Cardiovascular Drug Use for Prevention and Treatment of CHD
Cardiovascular Drug Use for Prevention and Treatment of CHD
We conducted a population-based analysis on the PHARMO database network, a record linkage system containing drug-dispensing records from community and hospital pharmacies linked with hospital discharge records, as described in detail previously. Cardiovascular drug dispensings between 1998 and 2010 were identified in a dynamic cohort of over 1.4 million residents aged 25 years and over in the Netherlands. Members of a dynamic cohort can leave or can be added over time to the cohort. In our study, individuals could have moved in or moved out of the PHARMO area, could have died, could have turned 25 years of age, or could have been institutionalized. These aspects all lead to inclusion or exclusion out of the study population every year. In order to estimate population-based treatment uptakes of cardiovascular drug use, we used cross-sectional samples of each year, drawn from the number of inhabitants of the well-defined 48 geographical areas of the PHARMO area. The number of inhabitants over 25 years in the PHARMO area increased from 1.0 million in 1998 to 1.2 million in 2010. In the total study period, data from more than 1.4 million unique individuals were analysed. The inhabitants of the PHARMO population are representative for the total Dutch population of that year. The clustering of community pharmacies within the PHARMO areas resulted in drug-dispensing information that contained >95% of all prescriptions dispensed to all the community-dwelling residents.

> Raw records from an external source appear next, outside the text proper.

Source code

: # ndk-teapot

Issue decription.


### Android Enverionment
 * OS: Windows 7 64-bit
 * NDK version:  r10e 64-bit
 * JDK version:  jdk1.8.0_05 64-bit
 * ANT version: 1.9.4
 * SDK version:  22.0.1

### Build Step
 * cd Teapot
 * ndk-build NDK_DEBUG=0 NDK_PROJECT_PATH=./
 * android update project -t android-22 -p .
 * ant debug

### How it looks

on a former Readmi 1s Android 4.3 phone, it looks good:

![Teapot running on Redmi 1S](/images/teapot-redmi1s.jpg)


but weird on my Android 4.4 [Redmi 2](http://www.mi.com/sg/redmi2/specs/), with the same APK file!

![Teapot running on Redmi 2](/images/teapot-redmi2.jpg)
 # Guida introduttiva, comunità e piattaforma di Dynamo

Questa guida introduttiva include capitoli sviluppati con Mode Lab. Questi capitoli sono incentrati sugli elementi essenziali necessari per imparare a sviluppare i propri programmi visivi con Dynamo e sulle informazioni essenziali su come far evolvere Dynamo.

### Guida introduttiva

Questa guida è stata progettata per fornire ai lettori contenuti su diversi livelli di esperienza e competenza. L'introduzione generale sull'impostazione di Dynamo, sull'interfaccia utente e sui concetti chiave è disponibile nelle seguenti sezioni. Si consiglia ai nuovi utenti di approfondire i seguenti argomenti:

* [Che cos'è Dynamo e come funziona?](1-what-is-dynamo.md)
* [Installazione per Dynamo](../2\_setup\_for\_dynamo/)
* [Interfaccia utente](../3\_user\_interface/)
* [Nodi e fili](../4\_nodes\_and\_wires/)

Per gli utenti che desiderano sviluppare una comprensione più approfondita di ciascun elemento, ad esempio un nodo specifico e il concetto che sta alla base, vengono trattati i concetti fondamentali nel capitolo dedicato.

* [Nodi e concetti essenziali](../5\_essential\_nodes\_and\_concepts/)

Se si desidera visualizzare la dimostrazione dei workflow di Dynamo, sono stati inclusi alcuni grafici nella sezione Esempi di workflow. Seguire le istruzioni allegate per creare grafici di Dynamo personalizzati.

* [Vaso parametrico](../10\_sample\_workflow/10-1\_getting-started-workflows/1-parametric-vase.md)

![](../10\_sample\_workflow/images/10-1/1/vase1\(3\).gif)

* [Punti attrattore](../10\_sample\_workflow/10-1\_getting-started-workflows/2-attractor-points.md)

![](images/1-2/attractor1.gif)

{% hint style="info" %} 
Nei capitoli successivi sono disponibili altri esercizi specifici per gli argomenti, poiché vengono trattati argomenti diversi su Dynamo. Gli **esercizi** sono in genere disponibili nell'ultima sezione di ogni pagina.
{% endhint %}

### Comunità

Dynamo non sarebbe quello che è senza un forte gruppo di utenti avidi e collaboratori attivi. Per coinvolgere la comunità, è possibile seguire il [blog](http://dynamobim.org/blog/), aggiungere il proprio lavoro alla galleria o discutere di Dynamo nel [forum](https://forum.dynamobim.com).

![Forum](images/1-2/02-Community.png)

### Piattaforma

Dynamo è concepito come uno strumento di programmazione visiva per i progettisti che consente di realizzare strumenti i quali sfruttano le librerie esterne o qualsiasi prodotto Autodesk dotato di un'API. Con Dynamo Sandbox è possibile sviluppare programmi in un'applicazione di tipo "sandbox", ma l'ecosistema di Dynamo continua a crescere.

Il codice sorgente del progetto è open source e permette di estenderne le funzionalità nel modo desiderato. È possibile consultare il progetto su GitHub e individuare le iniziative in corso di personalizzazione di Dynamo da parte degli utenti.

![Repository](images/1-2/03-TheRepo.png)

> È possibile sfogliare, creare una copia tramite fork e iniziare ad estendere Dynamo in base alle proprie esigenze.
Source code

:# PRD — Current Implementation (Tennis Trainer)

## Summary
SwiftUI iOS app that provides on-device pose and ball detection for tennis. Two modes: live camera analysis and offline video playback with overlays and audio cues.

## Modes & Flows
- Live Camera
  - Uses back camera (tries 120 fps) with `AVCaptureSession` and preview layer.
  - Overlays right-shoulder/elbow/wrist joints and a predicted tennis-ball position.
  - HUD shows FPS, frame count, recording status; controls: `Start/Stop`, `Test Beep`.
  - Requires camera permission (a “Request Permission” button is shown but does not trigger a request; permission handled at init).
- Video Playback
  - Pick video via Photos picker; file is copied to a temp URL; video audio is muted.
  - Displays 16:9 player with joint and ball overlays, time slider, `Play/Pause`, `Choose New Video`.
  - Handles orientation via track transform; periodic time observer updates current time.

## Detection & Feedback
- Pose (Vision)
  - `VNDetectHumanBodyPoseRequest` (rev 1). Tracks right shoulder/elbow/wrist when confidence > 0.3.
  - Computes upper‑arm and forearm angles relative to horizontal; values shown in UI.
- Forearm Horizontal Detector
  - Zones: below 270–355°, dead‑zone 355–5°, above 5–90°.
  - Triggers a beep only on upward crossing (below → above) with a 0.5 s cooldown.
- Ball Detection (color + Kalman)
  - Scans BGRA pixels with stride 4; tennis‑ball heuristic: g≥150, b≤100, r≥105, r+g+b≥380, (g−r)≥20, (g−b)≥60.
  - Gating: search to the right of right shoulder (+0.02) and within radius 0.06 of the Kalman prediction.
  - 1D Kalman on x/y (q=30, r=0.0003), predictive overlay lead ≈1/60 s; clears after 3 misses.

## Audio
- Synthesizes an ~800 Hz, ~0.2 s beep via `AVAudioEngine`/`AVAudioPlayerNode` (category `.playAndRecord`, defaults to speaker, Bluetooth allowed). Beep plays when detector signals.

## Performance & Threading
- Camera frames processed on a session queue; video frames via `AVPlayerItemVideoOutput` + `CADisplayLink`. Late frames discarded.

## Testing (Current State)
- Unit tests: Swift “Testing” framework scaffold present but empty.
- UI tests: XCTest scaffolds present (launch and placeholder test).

Drug-dispensing records from hospital pharmacies were linked to hospital discharge records of the same patient from the national hospital discharge register. Hospital discharge records included information concerning primary and secondary diagnoses, performed procedures, and dates of hospital admission and discharge. Hospital discharge diagnoses were coded according to the International Classification of Diseases version 9 (ICD-9). The drug-dispensing records from hospital and community pharmacies contained information concerning the dispensed drug, dispensing date, and the prescription length. All prescription drugs were coded according to the Anatomical Therapeutic Chemical (ATC) classification system. The cardiovascular drug classes of interest were ATC group C (cardiovascular drugs) and group B01 (antithrombotic agents). In the in-hospital treatment of acute coronary syndromes (ACSs), antithrombotics included the in-hospital treatment with the anticoagulant heparin, additional to the antiplatelets aspirin and thienopyridines. In the secondary prevention setting, antithrombotics refers to the use of oral anticoagulants or antiplatelet drugs from community pharmacies (for specification of ATC codes, see Supplementary material online, File 1).
We studied the use of blood pressure-lowering drugs (beta-blockers, ACE-Is/ARBs, CCBs, and diuretics) and lipid-lowering drugs (statins and others) in the eligible population for primary prevention by a previously described method. In brief, we used information on filled prescriptions from community pharmacies to estimate drug use by a point prevalence at one time point in each index year (for primary prevention at 1 October). An individual was defined as user if this time point fell between the dispensing date and theoretical end date of a prescription. The calculated theoretical duration of a prescription was multiplied with 1.1 to correct for early and irregular drug collection from the pharmacy as detailed previously.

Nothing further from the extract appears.